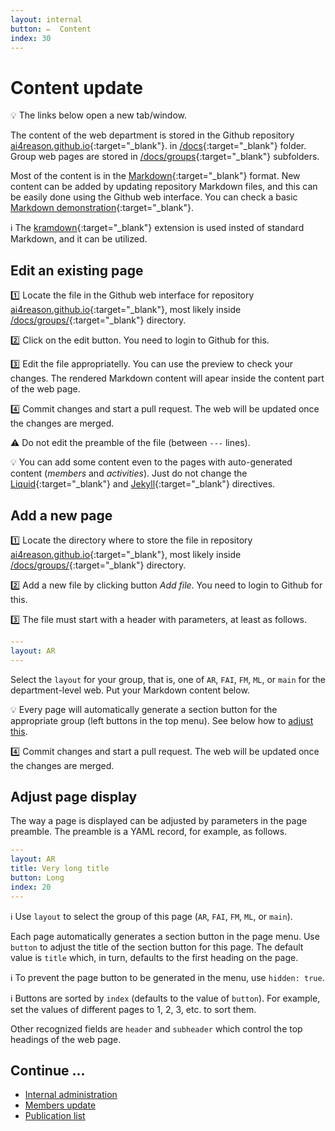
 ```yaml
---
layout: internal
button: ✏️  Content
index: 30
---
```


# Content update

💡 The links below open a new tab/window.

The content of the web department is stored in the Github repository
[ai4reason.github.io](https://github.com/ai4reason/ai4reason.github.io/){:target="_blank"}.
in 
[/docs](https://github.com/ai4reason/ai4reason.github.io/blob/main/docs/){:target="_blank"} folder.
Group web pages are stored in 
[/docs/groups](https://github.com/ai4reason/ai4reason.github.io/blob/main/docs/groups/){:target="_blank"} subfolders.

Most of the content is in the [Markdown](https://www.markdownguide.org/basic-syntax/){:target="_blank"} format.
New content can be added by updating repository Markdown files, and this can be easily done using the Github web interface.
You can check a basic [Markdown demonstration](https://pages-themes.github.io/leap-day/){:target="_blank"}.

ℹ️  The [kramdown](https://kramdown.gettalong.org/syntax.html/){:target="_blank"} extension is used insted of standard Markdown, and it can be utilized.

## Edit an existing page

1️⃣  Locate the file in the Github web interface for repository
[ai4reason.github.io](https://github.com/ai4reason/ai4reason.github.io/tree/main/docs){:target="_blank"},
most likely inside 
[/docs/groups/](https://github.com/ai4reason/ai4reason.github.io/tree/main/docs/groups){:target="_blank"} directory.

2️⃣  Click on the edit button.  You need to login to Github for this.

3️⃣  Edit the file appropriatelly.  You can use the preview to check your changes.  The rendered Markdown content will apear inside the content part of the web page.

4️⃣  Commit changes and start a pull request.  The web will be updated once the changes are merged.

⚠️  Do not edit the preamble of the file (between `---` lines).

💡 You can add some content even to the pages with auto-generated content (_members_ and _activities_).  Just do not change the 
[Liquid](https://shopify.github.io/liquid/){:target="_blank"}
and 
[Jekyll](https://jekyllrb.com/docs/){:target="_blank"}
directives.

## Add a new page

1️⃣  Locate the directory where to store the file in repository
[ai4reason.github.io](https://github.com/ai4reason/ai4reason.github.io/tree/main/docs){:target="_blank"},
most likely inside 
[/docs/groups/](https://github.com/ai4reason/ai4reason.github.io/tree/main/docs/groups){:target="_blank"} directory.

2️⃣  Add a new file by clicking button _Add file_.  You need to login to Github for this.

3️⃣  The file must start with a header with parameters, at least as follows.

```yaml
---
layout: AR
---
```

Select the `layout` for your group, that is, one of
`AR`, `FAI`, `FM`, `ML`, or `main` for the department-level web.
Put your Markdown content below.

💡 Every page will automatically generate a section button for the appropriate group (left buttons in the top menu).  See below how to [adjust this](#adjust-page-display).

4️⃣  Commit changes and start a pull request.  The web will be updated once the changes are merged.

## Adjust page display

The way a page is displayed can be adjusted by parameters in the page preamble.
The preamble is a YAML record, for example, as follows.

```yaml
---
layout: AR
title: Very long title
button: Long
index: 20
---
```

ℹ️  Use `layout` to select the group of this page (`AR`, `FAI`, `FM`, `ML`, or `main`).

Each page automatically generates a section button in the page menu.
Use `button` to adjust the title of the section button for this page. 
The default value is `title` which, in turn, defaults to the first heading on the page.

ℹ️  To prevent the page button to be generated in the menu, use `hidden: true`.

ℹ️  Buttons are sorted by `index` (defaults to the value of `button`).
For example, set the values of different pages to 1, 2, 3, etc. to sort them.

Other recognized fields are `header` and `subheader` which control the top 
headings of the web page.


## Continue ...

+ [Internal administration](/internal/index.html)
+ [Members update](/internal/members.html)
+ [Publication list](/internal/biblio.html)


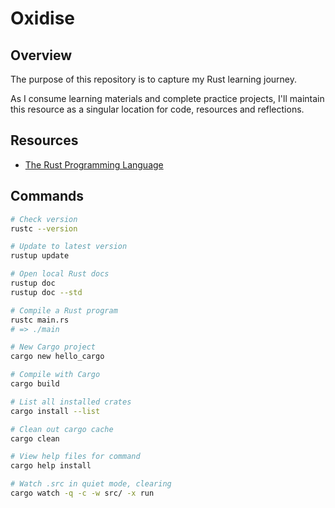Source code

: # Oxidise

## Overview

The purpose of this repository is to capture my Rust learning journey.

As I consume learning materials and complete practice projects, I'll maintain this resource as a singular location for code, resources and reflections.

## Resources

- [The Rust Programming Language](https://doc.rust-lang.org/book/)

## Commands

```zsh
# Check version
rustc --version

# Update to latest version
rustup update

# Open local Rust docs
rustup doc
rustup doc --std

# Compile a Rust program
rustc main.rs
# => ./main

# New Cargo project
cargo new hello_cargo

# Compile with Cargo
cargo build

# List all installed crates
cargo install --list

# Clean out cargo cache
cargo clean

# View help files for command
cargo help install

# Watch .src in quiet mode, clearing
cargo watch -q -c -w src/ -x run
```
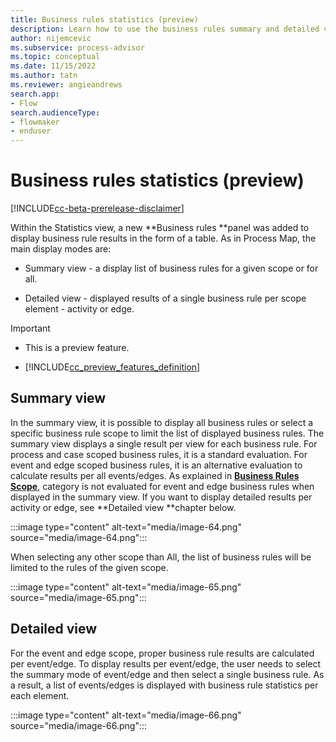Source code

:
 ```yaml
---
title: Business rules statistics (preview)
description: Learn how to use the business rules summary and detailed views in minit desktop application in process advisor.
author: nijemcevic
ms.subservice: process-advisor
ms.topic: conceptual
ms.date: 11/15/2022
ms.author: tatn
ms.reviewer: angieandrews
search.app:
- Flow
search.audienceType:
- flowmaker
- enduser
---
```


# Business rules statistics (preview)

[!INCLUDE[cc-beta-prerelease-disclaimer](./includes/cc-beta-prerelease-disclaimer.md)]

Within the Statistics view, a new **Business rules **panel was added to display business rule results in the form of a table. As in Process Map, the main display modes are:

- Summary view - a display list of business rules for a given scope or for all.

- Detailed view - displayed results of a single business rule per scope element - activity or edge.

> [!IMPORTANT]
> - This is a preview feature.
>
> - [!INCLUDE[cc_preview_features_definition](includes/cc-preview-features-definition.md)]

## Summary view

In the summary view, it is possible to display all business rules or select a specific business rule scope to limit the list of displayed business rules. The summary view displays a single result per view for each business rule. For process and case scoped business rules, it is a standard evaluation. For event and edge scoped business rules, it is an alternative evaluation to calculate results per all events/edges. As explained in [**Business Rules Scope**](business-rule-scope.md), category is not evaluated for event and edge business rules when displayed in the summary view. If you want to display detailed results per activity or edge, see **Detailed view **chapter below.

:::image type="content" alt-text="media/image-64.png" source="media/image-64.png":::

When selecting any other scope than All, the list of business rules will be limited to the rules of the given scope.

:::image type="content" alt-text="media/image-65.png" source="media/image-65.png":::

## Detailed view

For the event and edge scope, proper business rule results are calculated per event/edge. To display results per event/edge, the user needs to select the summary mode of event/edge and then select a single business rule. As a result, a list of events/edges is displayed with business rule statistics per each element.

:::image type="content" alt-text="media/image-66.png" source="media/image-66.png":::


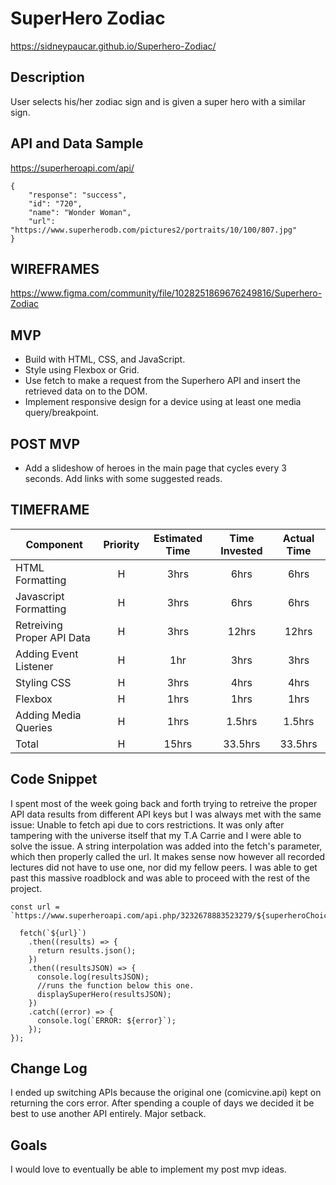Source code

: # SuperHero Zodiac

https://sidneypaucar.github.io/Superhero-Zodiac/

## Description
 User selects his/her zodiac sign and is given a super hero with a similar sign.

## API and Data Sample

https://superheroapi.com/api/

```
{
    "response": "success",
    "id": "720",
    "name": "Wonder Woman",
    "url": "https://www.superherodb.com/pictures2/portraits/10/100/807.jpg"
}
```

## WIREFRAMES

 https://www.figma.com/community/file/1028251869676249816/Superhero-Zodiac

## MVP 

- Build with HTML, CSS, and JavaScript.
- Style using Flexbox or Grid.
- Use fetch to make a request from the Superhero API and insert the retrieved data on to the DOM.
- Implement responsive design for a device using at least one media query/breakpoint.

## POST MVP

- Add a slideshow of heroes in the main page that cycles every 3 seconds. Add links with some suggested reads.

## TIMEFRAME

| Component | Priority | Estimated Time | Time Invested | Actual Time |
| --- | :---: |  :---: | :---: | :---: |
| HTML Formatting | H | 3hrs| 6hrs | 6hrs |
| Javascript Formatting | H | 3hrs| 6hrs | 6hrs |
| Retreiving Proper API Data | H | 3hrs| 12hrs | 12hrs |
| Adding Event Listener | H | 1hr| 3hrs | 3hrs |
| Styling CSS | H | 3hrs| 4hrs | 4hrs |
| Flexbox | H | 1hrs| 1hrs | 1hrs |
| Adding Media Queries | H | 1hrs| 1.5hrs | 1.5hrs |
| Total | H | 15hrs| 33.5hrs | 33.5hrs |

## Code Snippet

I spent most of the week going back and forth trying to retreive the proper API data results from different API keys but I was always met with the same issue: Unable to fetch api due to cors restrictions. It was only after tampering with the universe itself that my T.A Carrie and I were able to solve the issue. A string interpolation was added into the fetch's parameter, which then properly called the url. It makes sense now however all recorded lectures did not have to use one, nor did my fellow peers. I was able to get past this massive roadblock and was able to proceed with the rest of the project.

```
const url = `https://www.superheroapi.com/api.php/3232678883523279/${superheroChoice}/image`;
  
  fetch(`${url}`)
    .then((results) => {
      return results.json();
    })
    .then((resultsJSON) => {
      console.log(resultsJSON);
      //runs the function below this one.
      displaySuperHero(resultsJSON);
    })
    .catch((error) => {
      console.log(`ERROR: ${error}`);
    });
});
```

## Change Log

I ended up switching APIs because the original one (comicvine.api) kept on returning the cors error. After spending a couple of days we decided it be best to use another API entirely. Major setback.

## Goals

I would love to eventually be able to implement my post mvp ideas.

=== TO DO ===
Pick out the lines above containing the word "menu", then copy them.

=== WRITTEN REPLY ===
💡 Every page will automatically generate a section button for the appropriate group (left buttons in the top menu).  See below how to [adjust this](#adjust-page-display).
Each page automatically generates a section button in the page menu.
ℹ️  To prevent the page button to be generated in the menu, use `hidden: true`.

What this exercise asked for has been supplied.